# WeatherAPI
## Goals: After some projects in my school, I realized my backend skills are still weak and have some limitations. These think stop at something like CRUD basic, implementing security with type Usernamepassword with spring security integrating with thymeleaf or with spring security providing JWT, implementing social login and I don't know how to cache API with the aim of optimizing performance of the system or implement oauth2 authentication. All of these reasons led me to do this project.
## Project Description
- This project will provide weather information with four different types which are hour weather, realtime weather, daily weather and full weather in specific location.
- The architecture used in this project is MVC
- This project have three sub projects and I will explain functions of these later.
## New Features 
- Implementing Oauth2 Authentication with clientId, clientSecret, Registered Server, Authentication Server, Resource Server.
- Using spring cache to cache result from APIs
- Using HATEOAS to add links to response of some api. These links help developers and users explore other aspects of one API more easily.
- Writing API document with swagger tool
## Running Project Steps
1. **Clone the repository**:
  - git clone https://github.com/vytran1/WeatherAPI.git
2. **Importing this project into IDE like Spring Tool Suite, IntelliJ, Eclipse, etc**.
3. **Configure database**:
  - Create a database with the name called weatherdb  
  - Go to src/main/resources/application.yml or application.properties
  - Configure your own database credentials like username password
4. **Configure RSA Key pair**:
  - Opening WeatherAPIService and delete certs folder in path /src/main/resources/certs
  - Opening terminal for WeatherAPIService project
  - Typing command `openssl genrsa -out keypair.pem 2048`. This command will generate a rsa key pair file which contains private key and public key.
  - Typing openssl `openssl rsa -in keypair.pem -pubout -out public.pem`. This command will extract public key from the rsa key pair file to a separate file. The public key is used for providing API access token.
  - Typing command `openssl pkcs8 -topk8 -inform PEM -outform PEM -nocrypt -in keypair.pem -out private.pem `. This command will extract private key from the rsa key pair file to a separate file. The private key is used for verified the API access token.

- - - -

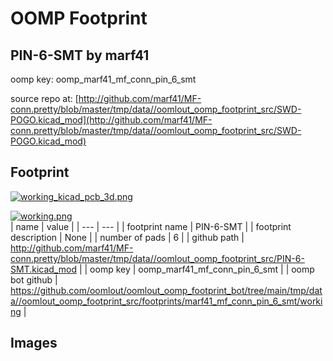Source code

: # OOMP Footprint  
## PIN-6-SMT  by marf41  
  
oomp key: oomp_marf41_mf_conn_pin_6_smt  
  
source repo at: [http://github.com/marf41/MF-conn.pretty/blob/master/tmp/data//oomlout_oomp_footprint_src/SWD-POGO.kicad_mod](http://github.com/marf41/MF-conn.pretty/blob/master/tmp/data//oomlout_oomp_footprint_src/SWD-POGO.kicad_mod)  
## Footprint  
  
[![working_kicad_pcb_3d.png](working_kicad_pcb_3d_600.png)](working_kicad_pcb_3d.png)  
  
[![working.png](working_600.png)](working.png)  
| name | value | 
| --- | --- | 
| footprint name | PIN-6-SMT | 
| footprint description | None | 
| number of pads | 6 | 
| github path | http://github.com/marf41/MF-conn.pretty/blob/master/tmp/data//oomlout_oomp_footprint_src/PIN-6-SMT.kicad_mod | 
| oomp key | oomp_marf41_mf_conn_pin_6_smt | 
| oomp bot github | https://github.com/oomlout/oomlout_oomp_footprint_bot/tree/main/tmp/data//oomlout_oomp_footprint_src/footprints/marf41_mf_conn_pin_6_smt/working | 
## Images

- - - -

[TASK OBJECTIVE]: Which of the lines in the data hold the string "some"? Report each of them by copying it.

[EXPECTED ANSWER]:
## Goals: After some projects in my school, I realized my backend skills are still weak and have some limitations. These think stop at something like CRUD basic, implementing security with type Usernamepassword with spring security integrating with thymeleaf or with spring security providing JWT, implementing social login and I don't know how to cache API with the aim of optimizing performance of the system or implement oauth2 authentication. All of these reasons led me to do this project.
- Using HATEOAS to add links to response of some api. These links help developers and users explore other aspects of one API more easily.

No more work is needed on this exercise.